*About this exercise:* Where the string "leftmargin" appears in a line of the material below, copy that line.

*The records:*
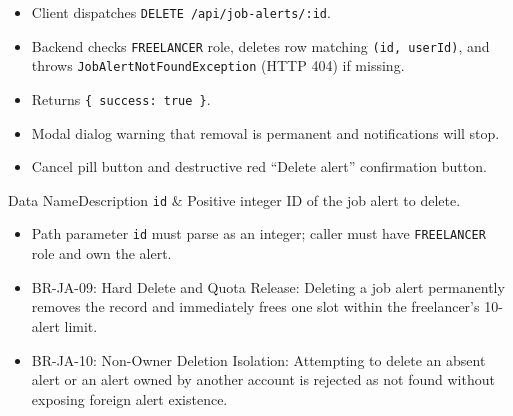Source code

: \begin{itemize}[leftmargin=1.6em,topsep=3pt,itemsep=2pt,parsep=0pt,label=$\bullet$]
    \item Client dispatches \texttt{DELETE /api/job-alerts/:id}.
    \item Backend checks \texttt{FREELANCER} role, deletes row matching \texttt{(id, userId)}, and throws \texttt{JobAlertNotFoundException} (HTTP 404) if missing.
    \item Returns \texttt{\{ success: true \}}.
\end{itemize}

\begin{itemize}[leftmargin=1.6em,topsep=3pt,itemsep=2pt,parsep=0pt,label=$\bullet$]
    \item Modal dialog warning that removal is permanent and notifications will stop.
    \item Cancel pill button and destructive red ``Delete alert'' confirmation button.
\end{itemize}


\begin{specdatatable}{Data Name}{Description}
\texttt{id} & Positive integer ID of the job alert to delete.\\ \hline
\end{specdatatable}

\begin{itemize}[leftmargin=1.6em,topsep=3pt,itemsep=2pt,parsep=0pt,label=$\bullet$]
    \item Path parameter \texttt{id} must parse as an integer; caller must have \texttt{FREELANCER} role and own the alert.
\end{itemize}

\begin{itemize}[leftmargin=1.6em,topsep=3pt,itemsep=2pt,parsep=0pt,label=$\bullet$]\brrulelist
    \item BR-JA-09: Hard Delete and Quota Release: Deleting a job alert permanently removes the record and immediately frees one slot within the freelancer's 10-alert limit.
    \item BR-JA-10: Non-Owner Deletion Isolation: Attempting to delete an absent alert or an alert owned by another account is rejected as not found without exposing foreign alert existence.
\end{itemize}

*Result of this task:*
: \begin{itemize}[leftmargin=1.6em,topsep=3pt,itemsep=2pt,parsep=0pt,label=$\bullet$]
\begin{itemize}[leftmargin=1.6em,topsep=3pt,itemsep=2pt,parsep=0pt,label=$\bullet$]
\begin{itemize}[leftmargin=1.6em,topsep=3pt,itemsep=2pt,parsep=0pt,label=$\bullet$]
\begin{itemize}[leftmargin=1.6em,topsep=3pt,itemsep=2pt,parsep=0pt,label=$\bullet$]\brrulelist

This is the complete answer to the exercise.